An Object Lesson In Database Optimization

I have a tendency to regard a database engine as a black box. I just formulate my queries and count on the engine to make them fast, somehow. I think this is similar to the faith that people tend to place in language compilers– just write the C code and the compiler will just magically optimize it. And if the code isn’t fast enough, maybe you should use a higher optimization level. Of course, a computer scientist ought to be able to analyze algorithmic running efficiency and spot opportunities for theoretical improvement, rather than relying on the compiler to insert a faster machine instruction here or there.

I started reading up on MySQL optimization strategies. There are a few things to understand about how the database works under the covers, things that are quite intuitive to anyone who has a semester of data structures and algorithms coursework. The FATE database is getting slower as it grows larger. The table growing the fastest is test_result. Each build currently generates 111 new rows, one for each active test specification.

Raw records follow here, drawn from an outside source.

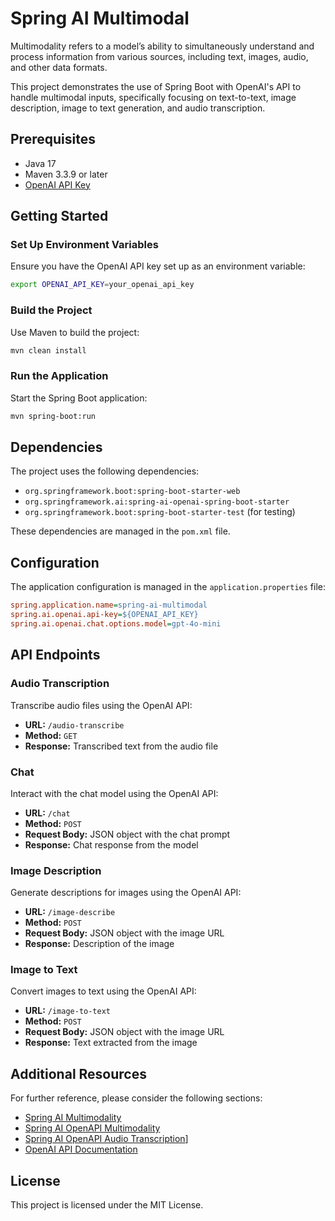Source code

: # Spring AI Multimodal

Multimodality refers to a model’s ability to simultaneously understand and process information from various sources,
including text, images, audio, and other data formats.

This project demonstrates the use of Spring Boot with OpenAI's API to handle multimodal inputs, specifically focusing on
text-to-text, image description, image to text generation, and audio transcription.

## Prerequisites

- Java 17
- Maven 3.3.9 or later
- [OpenAI API Key](https://platform.openai.com/docs/overview)

## Getting Started

### Set Up Environment Variables

Ensure you have the OpenAI API key set up as an environment variable:

```sh
export OPENAI_API_KEY=your_openai_api_key
```

### Build the Project

Use Maven to build the project:

```sh
mvn clean install
```

### Run the Application

Start the Spring Boot application:

```sh
mvn spring-boot:run
```

## Dependencies

The project uses the following dependencies:

- `org.springframework.boot:spring-boot-starter-web`
- `org.springframework.ai:spring-ai-openai-spring-boot-starter`
- `org.springframework.boot:spring-boot-starter-test` (for testing)

These dependencies are managed in the `pom.xml` file.

## Configuration

The application configuration is managed in the `application.properties` file:

```ini
spring.application.name=spring-ai-multimodal
spring.ai.openai.api-key=${OPENAI_API_KEY}
spring.ai.openai.chat.options.model=gpt-4o-mini
```

## API Endpoints

### Audio Transcription

Transcribe audio files using the OpenAI API:

- **URL:** `/audio-transcribe`
- **Method:** `GET`
- **Response:** Transcribed text from the audio file

### Chat

Interact with the chat model using the OpenAI API:

- **URL:** `/chat`
- **Method:** `POST`
- **Request Body:** JSON object with the chat prompt
- **Response:** Chat response from the model

### Image Description

Generate descriptions for images using the OpenAI API:

- **URL:** `/image-describe`
- **Method:** `POST`
- **Request Body:** JSON object with the image URL
- **Response:** Description of the image

### Image to Text

Convert images to text using the OpenAI API:

- **URL:** `/image-to-text`
- **Method:** `POST`
- **Request Body:** JSON object with the image URL
- **Response:** Text extracted from the image

## Additional Resources

For further reference, please consider the following sections:

- [Spring AI Multimodality](https://docs.spring.io/spring-ai/reference/api/multimodality.html#_spring_ai_multimodality)
- [Spring AI OpenAPI Multimodality](https://docs.spring.io/spring-ai/reference/api/chat/openai-chat.html#_multimodal)
- [Spring AI OpenAPI Audio Transcription](https://docs.spring.io/spring-ai/reference/api/audio/transcriptions/openai-transcriptions.html)]
- [OpenAI API Documentation](https://docs.spring.io/spring-ai/reference/api/chat/openai-chat.html)

## License

This project is licensed under the MIT License.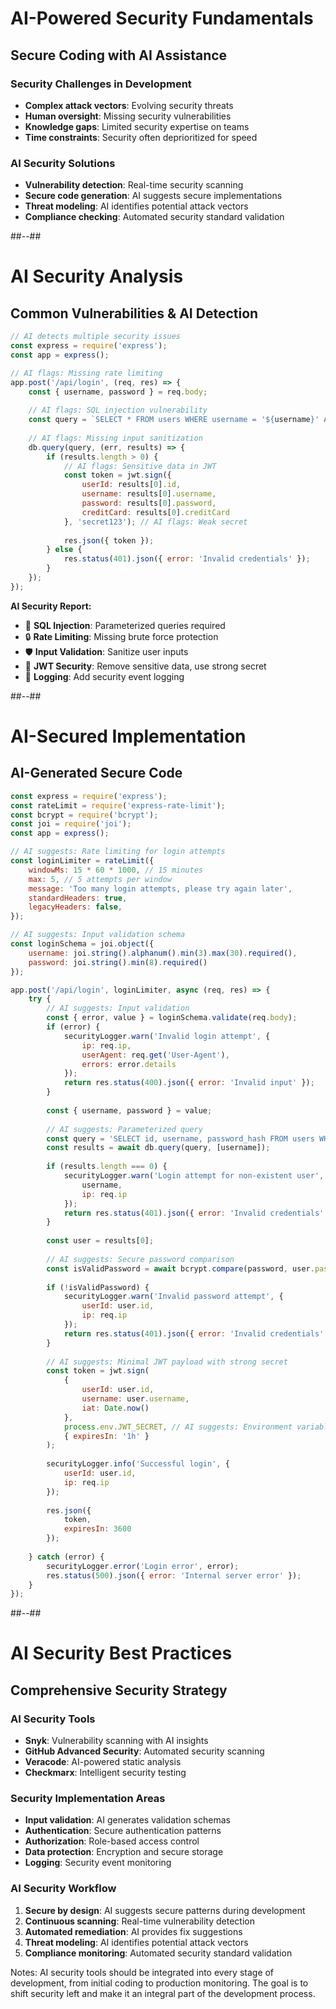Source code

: <!-- .slide -->

# AI-Powered Security Fundamentals

## **Secure Coding with AI Assistance**

### **Security Challenges in Development**
- **Complex attack vectors**: Evolving security threats
- **Human oversight**: Missing security vulnerabilities
- **Knowledge gaps**: Limited security expertise on teams
- **Time constraints**: Security often deprioritized for speed

### **AI Security Solutions**
- **Vulnerability detection**: Real-time security scanning
- **Secure code generation**: AI suggests secure implementations
- **Threat modeling**: AI identifies potential attack vectors
- **Compliance checking**: Automated security standard validation

##--##

<!-- .slide: class="with-code" -->

# AI Security Analysis

## **Common Vulnerabilities & AI Detection**

```javascript
// AI detects multiple security issues
const express = require('express');
const app = express();

// AI flags: Missing rate limiting
app.post('/api/login', (req, res) => {
    const { username, password } = req.body;
    
    // AI flags: SQL injection vulnerability
    const query = `SELECT * FROM users WHERE username = '${username}' AND password = '${password}'`;
    
    // AI flags: Missing input sanitization
    db.query(query, (err, results) => {
        if (results.length > 0) {
            // AI flags: Sensitive data in JWT
            const token = jwt.sign({
                userId: results[0].id,
                username: results[0].username,
                password: results[0].password,
                creditCard: results[0].creditCard
            }, 'secret123'); // AI flags: Weak secret
            
            res.json({ token });
        } else {
            res.status(401).json({ error: 'Invalid credentials' });
        }
    });
});
```

**AI Security Report:**
- 🚨 **SQL Injection**: Parameterized queries required
- 🔒 **Rate Limiting**: Missing brute force protection
- 🛡️ **Input Validation**: Sanitize user inputs
- 🔐 **JWT Security**: Remove sensitive data, use strong secret
- 📝 **Logging**: Add security event logging

##--##

<!-- .slide: class="with-code" -->

# AI-Secured Implementation

## **AI-Generated Secure Code**

```javascript
const express = require('express');
const rateLimit = require('express-rate-limit');
const bcrypt = require('bcrypt');
const joi = require('joi');
const app = express();

// AI suggests: Rate limiting for login attempts
const loginLimiter = rateLimit({
    windowMs: 15 * 60 * 1000, // 15 minutes
    max: 5, // 5 attempts per window
    message: 'Too many login attempts, please try again later',
    standardHeaders: true,
    legacyHeaders: false,
});

// AI suggests: Input validation schema
const loginSchema = joi.object({
    username: joi.string().alphanum().min(3).max(30).required(),
    password: joi.string().min(8).required()
});

app.post('/api/login', loginLimiter, async (req, res) => {
    try {
        // AI suggests: Input validation
        const { error, value } = loginSchema.validate(req.body);
        if (error) {
            securityLogger.warn('Invalid login attempt', { 
                ip: req.ip, 
                userAgent: req.get('User-Agent'),
                errors: error.details 
            });
            return res.status(400).json({ error: 'Invalid input' });
        }
        
        const { username, password } = value;
        
        // AI suggests: Parameterized query
        const query = 'SELECT id, username, password_hash FROM users WHERE username = ? AND active = 1';
        const results = await db.query(query, [username]);
        
        if (results.length === 0) {
            securityLogger.warn('Login attempt for non-existent user', { 
                username, 
                ip: req.ip 
            });
            return res.status(401).json({ error: 'Invalid credentials' });
        }
        
        const user = results[0];
        
        // AI suggests: Secure password comparison
        const isValidPassword = await bcrypt.compare(password, user.password_hash);
        
        if (!isValidPassword) {
            securityLogger.warn('Invalid password attempt', { 
                userId: user.id, 
                ip: req.ip 
            });
            return res.status(401).json({ error: 'Invalid credentials' });
        }
        
        // AI suggests: Minimal JWT payload with strong secret
        const token = jwt.sign(
            { 
                userId: user.id, 
                username: user.username,
                iat: Date.now()
            }, 
            process.env.JWT_SECRET, // AI suggests: Environment variable
            { expiresIn: '1h' }
        );
        
        securityLogger.info('Successful login', { 
            userId: user.id, 
            ip: req.ip 
        });
        
        res.json({ 
            token,
            expiresIn: 3600
        });
        
    } catch (error) {
        securityLogger.error('Login error', error);
        res.status(500).json({ error: 'Internal server error' });
    }
});
```

##--##

<!-- .slide -->

# AI Security Best Practices

## **Comprehensive Security Strategy**

### **AI Security Tools**
- **Snyk**: Vulnerability scanning with AI insights
- **GitHub Advanced Security**: Automated security scanning
- **Veracode**: AI-powered static analysis
- **Checkmarx**: Intelligent security testing

### **Security Implementation Areas**
- **Input validation**: AI generates validation schemas
- **Authentication**: Secure authentication patterns
- **Authorization**: Role-based access control
- **Data protection**: Encryption and secure storage
- **Logging**: Security event monitoring

### **AI Security Workflow**
1. **Secure by design**: AI suggests secure patterns during development
2. **Continuous scanning**: Real-time vulnerability detection
3. **Automated remediation**: AI provides fix suggestions
4. **Threat modeling**: AI identifies potential attack vectors
5. **Compliance monitoring**: Automated security standard validation

Notes:
AI security tools should be integrated into every stage of development, from initial coding to production monitoring. The goal is to shift security left and make it an integral part of the development process.
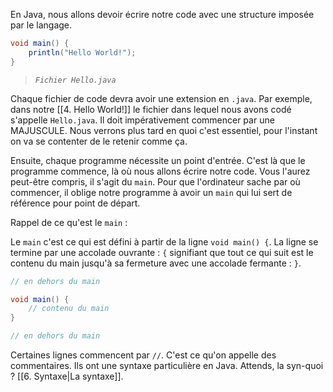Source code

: En Java, nous allons devoir écrire notre code avec une structure imposée par le langage.

```java title:Hello.java
void main() {
    println("Hello World!");
}
```
>*`Fichier Hello.java`*

Chaque fichier de code devra avoir une extension en `.java`. Par exemple, dans notre [[4. Hello World!]] le fichier dans lequel nous avons codé s'appelle `Hello.java`. Il doit impérativement commencer par une MAJUSCULE. Nous verrons plus tard en quoi c'est essentiel, pour l'instant on va se contenter de le retenir comme ça.

Ensuite, chaque programme nécessite un point d'entrée. C'est là que le programme commence, là où nous allons écrire notre code. Vous l'aurez peut-être compris, il s'agit du `main`. Pour que l'ordinateur sache par où commencer, il oblige notre programme à avoir un `main` qui lui sert de référence pour point de départ.

Rappel de ce qu'est le `main` :

Le `main` c'est ce qui est défini à partir de la ligne `void main() {`. La ligne se termine par une accolade ouvrante : `{` signifiant que tout ce qui suit est le contenu du main jusqu'à sa fermeture avec une accolade fermante : `}`.

```java
// en dehors du main

void main() {
    // contenu du main
}

// en dehors du main
```

Certaines lignes commencent par `//`. C'est ce qu'on appelle des commentaires. Ils ont une syntaxe particulière en Java. Attends, la syn-quoi ? [[6. Syntaxe|La syntaxe]].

mysql> SELECT COUNT(test_spec) 
       FROM test_result 
       WHERE build_record=6742;
+------------------+
| COUNT(test_spec) |
+------------------+
|              111 |
+------------------+
1 row in set (4.12 sec)


3-4 seconds is nominal currently but will obviously grow. MySQL (perhaps other databases as well) has an EXPLAIN keyword that can be prepended to a SELECT statement to detail fascinating statistics about the query:

mysql> EXPLAIN SELECT * 
       FROM test_result 
       WHERE build_record=6742;
+----+-------------+-------------+------+---------------+------+---------+------+--------+-------------+
| id | select_type | table       | type | possible_keys | key  | key_len | ref  | rows   | Extra       |
+----+-------------+-------------+------+---------------+------+---------+------+--------+-------------+
|  1 | SIMPLE      | test_result | ALL  | NULL          | NULL | NULL    | NULL | 443099 | Using where |
+----+-------------+-------------+------+---------------+------+---------+------+--------+-------------+

From what I read about the foregoing data, a type of “ALL” is as bad as it gets. Apparently, it means that all rows were examined. Sure enough– all 443k rows had to be studied to come up with the query result. This makes sense from an algorithmic perspective– cover each row in a linear manner. How could this be improved using a rudimentary knowledge of algorithms and data structures? Since the query operates by studying rows based on build_record, how about making an ordered index of build_record numbers that point to their rows and perhaps doing a binary search on the index when build_record is part of the WHERE clause? In fact, MySQL has the same idea. I’m not sure of the exact technical underpinnings of the indexing mechanism, but this is how you ask MySQL to build and maintain an index:

mysql> CREATE INDEX build_record_index 
       ON test_result (build_record);

What kind of improvement? Check out the explanation (using a different build record to avoid query caching):

mysql> EXPLAIN SELECT * 
       FROM test_result 
       WHERE build_record=6745;
+----+-------------+-------------+------+--------------------+--------------------+---------+-------+------+-------+
| id | select_type | table       | type | possible_keys      | key                | key_len | ref   | rows | Extra |
+----+-------------+-------------+------+--------------------+--------------------+---------+-------+------+-------+
|  1 | SIMPLE      | test_result | ref  | build_record_index | build_record_index | 4       | const |  109 |       |
+----+-------------+-------------+------+--------------------+--------------------+---------+-------+------+-------+

Nice. Only 109 rows were inspected, which is kind of strange, since there are 111 rows in the query:

mysql> SELECT COUNT(test_spec) 
       FROM test_result 
       WHERE build_record=6745;
+------------------+
| COUNT(test_spec) |
+------------------+
|              111 |
+------------------+
1 row in set (0.50 sec)

And the average query shapes up to be well under a second.

Anyway, I found it all terribly interesting. Further, certain aspects of FATE will be much faster now and will scale much better as the data set grows. Maybe someone else will find this article through Google and find this more practical example to be more helpful than the common employee salary database examples that litter the web.